Alors que les tensions restent extrêmement fortes autour du détroit d’Ormuz, l’apparition d’une importante pollution maritime signalée près de l’île iranienne de Kharg vient rappeler une réalité souvent sous-estimée : dans cette région stratégique, une crise militaire, énergétique ou maritime peut rapidement se transformer en catastrophe environnementale et économique.
Le 22 mars 2026, dans un article publié sur ce même site (« Ormuz sous tension : une catastrophe pétrolière aux conséquences régionales et écologiques majeures »), nous alertions sur un risque que nous estimions plausible dans le contexte du conflit impliquant l’Iran : celui d’une pollution pétrolière de grande ampleur dans le golfe Persique, dans une zone maritime semi-fermée et particulièrement vulnérable.
Deux mois plus tard, les images satellites publiées entre le 6 et le 8 mai 2026 par le programme européen Copernicus confirment, malheureusement, la pertinence de cette mise en garde.

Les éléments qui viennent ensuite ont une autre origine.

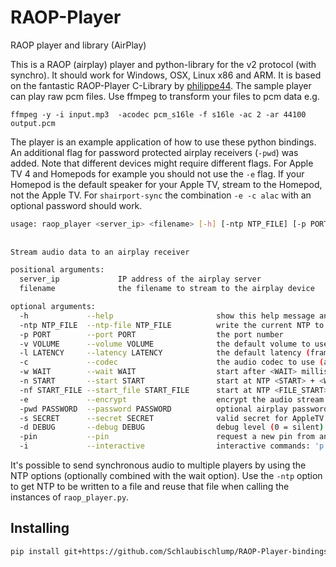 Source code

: # RAOP-Player

RAOP player and library (AirPlay)

This is a RAOP (airplay) player and python-library for the v2 protocol (with synchro). It should work for Windows, OSX, Linux x86 and ARM. It is based on the fantastic RAOP-Player C-Library by [philippe44](https://github.com/philippe44).
The sample player can play raw pcm files. Use ffmpeg to transform your files to pcm data e.g.

```shell
ffmpeg -y -i input.mp3  -acodec pcm_s16le -f s16le -ac 2 -ar 44100 output.pcm
```

The player is an example application of how to use these python bindings. An additional flag for password protected airplay receivers (`-pwd`) was added. Note that different devices might require different flags. For Apple TV 4 and Homepods for example you should not use the `-e` flag. If your Homepod is the default speaker for your Apple TV, stream to the Homepod, not the Apple TV. For `shairport-sync` the combination `-e -c alac` with an optional password should work.

```sh
usage: raop_player <server_ip> <filename> [-h] [-ntp NTP_FILE] [-p PORT] [-v VOLUME] [-l LATENCY] [-a] [-w WAIT] [-n START] [-nf START_FILE] [-e] [-pwd PASSWORD] [-s SECRET] [-d DEBUG] [-pin ] [-i]
                  
                 
Stream audio data to an airplay receiver

positional arguments:
  server_ip             IP address of the airplay server
  filename              the filename to stream to the airplay device

optional arguments:
  -h             --help                       show this help message and exit
  -ntp NTP_FILE  --ntp-file NTP_FILE          write the current NTP to <NTP_FILE> and exit
  -p PORT        --port PORT                  the port number
  -v VOLUME      --volume VOLUME              the default volume to use
  -l LATENCY     --latency LATENCY            the default latency (frames) to use
  -c             --codec                      the audio codec to use (alac, alac_raw, pcm)
  -w WAIT        --wait WAIT                  start after <WAIT> milliseconds
  -n START       --start START                start at NTP <START> + <WAIT>
  -nf START_FILE --start_file START_FILE      start at NTP <FILE_START> + <WAIT>
  -e             --encrypt                    encrypt the audio stream
  -pwd PASSWORD  --password PASSWORD          optional airplay password of the receiver
  -s SECRET      --secret SECRET              valid secret for AppleTV
  -d DEBUG       --debug DEBUG                debug level (0 = silent)
  -pin           --pin                        request a new pin from an Apple TV
  -i             --interactive                interactive commands: 'p'=pause, 'r'=resume, 's'=stop, 'q'=exit'
```

It's possible to send synchronous audio to multiple players by using the NTP options (optionally combined with the wait option). Use the `-ntp` option to get NTP to be written to a file and reuse that file when calling the instances of `raop_player.py`.

## Installing

```sh
pip install git+https://github.com/Schlaubischlump/RAOP-Player-bindings
```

⚠️ Une pollution confirmée par satellite au large de Kharg
Ces derniers jours, des images satellites ont révélé une vaste nappe suspectée d’hydrocarbures au large du principal terminal pétrolier iranien. Selon les analyses publiées par plusieurs observatoires indépendants :
- la nappe couvrait environ 45 km² sur les images du 6 mai, soit près de la moitié de la superficie de Paris ;
- le cabinet spécialisé Orbital EOS a évalué son extension à plus de 52 km² le 7 mai ;
- certaines estimations évoquent près de 80 000 barils de brut échappés depuis le 5 mai ;
- au 9 mai, l’observatoire britannique CEOBS constatait une « forte réduction » visuelle de la nappe, sans toutefois en identifier la cause précise.
Si les autorités iraniennes contestent toute fuite provenant de leurs installations et évoquent une « guerre psychologique », cet épisode démontre une nouvelle fois la fragilité du golfe Persique, zone déjà sous haute tension.
🌊 Le détroit d’Ormuz, une zone stratégique sous pression permanente
Le détroit d’Ormuz représente l’un des passages maritimes les plus sensibles au monde. Chaque jour, une part considérable du pétrole mondial y transite. La moindre perturbation entraîne immédiatement des conséquences internationales :
- hausse des prix de l’énergie ;
- tensions sur les marchés ;
- augmentation des coûts du transport maritime ;
- inquiétudes pour l’approvisionnement énergétique mondial.
Depuis plusieurs mois, les signaux d’alerte se multiplient :
- incidents maritimes ;
- démonstrations militaires ;
- pressions diplomatiques ;
- menaces sur la liberté de navigation ;
- renforcement des dispositifs de sécurité dans le Golfe.
Dans ce contexte, même un incident environnemental peut devenir un facteur aggravant de crise.
🌍 Une catastrophe environnementale potentielle dans le golfe Persique
Au-delà de l’aspect géopolitique, cette pollution rappelle les risques écologiques majeurs qui pèsent sur la région :
- contamination des eaux ;
- impact sur la faune marine ;
- menace pour les zones côtières ;
- conséquences pour la pêche et les populations locales.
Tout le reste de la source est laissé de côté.